Daniel Pipes: I prefer to stay away from the word "terrorist". There's such debate over what is terrorist and what is not terrorist, and I think it's a somewhat artificial debate. Who cares if it's terrorist or not? What is important is ... the motivation. Was this some crazy guy who was angry at the world? Some criminal out for gain? Or is this a jihadi, getting back at the France that he despises? That's the important thing, and everything one has learned suggests this is a young Muslim of Tunisian origins, who despises France, and wanted to hit it at its most vulnerable and in a most symbolic way—the Bastille Day celebration.

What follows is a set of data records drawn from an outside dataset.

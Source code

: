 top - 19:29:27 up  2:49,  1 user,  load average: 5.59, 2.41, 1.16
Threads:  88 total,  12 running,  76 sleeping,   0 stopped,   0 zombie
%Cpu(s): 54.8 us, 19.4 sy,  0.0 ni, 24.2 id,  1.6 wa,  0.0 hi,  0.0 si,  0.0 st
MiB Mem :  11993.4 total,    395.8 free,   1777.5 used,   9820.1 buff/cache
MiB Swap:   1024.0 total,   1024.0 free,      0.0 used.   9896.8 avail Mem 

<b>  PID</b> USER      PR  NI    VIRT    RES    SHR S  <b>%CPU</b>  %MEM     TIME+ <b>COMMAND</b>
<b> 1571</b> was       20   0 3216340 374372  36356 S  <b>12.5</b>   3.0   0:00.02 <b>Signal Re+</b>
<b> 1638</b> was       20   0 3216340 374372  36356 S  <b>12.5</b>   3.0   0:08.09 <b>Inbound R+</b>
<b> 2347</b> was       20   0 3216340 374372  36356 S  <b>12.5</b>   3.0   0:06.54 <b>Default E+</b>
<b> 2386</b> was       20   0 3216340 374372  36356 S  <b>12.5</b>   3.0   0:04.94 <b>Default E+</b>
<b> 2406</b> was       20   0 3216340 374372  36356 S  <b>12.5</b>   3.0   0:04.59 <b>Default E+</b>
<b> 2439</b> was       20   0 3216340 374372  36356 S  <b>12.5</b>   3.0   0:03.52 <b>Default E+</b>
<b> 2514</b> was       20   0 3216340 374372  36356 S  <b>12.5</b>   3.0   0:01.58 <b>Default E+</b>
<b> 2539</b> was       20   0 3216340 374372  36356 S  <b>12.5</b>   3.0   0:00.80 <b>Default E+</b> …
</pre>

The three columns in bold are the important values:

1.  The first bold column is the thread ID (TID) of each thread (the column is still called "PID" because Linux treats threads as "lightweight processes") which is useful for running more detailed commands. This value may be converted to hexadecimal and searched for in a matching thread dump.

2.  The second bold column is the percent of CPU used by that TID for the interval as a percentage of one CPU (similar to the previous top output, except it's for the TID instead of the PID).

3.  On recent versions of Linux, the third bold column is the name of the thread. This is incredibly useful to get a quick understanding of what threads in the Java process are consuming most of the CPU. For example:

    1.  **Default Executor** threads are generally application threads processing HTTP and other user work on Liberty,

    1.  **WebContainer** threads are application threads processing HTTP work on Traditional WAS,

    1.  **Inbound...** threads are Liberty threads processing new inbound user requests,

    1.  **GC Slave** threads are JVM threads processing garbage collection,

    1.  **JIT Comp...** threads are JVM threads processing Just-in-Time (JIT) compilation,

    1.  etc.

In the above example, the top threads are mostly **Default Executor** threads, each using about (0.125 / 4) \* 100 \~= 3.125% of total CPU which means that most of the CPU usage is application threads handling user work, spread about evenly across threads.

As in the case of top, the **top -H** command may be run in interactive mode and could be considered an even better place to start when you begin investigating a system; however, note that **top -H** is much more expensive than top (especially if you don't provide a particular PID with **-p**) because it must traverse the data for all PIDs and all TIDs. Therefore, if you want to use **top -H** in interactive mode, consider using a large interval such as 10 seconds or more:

F24: But if it's the work of terrorists or not, why has France once again been the target?
DP: I think France is the target because there is a rage that's not unique to France – we see it in Belgium, we see it in the United States, we see it in many other countries – but in France there's a rage, a rage that is being manifested in these attacks, a sense that Islam needs and Muslims need to be protected, and the way to do it is to attack the French. Attack them in the Stade de France, attack them in the kosher supermarket, attack them at Charlie Hebdo, attack them in the cafes, attack them on Bastille Day. If you look at opinion surveys, if you look at analyses of Muslim opinion, especially among the young, you see great resentment, a great sense of alienation, a great anger at being a Muslim in France.
F24: Speaking following Thursday's bloodshed in Nice, the French president François Hollande says that he's going to strengthen France's role in the international fight against the Islamic State group in Iraq and in Syria—but that fight has been going on for quite some time now, what more can be done?
DP: I expect that ISIS/ISIL/Daesh/Islamic State will collapse before long in Syria and Iraq. It's not going to collapse everywhere, not in Libya, and Nigeria, and Somalia. It's not going to collapse as an idea, it's not going to collapse as a caliphate.
I don't think there's much relation between the state that now exists in Syria-Iraq and what's taking place in France. Get rid of ISIS and these problems will still be there. What's so remarkable, what ISIS tapped into, is that you can simply inspire – you don't have to plan, you don't have to get into logistics and money and arms – you can simply say, "Go kill Frenchmen," and then there will be some people who follow you.
By the way, the call to French Muslims to attack non-Muslim Frenchmen went out over a year ago, and you can see the response. It's not a huge one, but it is definitely a powerful one, and there's every reason to think it will continue. You might also note that so many of these attacks do not use guns; they use knives, bombs, cars, trucks, implements that cannot be easily regulated.
F24: Middle East states and Muslim clerics have united this Friday in condemning this attack. Leaders there seem keen to distance themselves from what could be another radical Islamist attack. Why is that, do you think?
DP: Well, if you're not at the fringe of the Islamist movement, engaging in violence against non-Muslims, or even Muslims in some cases, as in Medina a week or two ago, you find this appalling. In other words, if you are trying to forward the Islamist agenda, you want to do so through the schools and the courtroom and the parliament, and take modest steps that don't hurt anybody. You want halal kitchens, polygamy accepted, and the like. This kind of barbaric assault, killing dozens of people, doesn't help at all. It arouses anger.
Indeed, I would say it's events like this, which capture the imagination of the entire West and create a kind of morbid fascination about it, are incredibly harmful to the Islamist cause. It's the last thing Islamists need. Every time there's a major atrocity like this, a cohort of Westerners go from saying "This has nothing to do with Islam, it's about poor people not fulfilling their potential," to saying "This is about Islamism, this is about a radical form of Islam that attacks everyone who disagrees with it." Thus is it doing great disservice to the Islamist movement.
F24: Okay, Daniel Pipes, president of the Middle East Forum in Philadelphia, thank you very much for that insight. Thank you very much.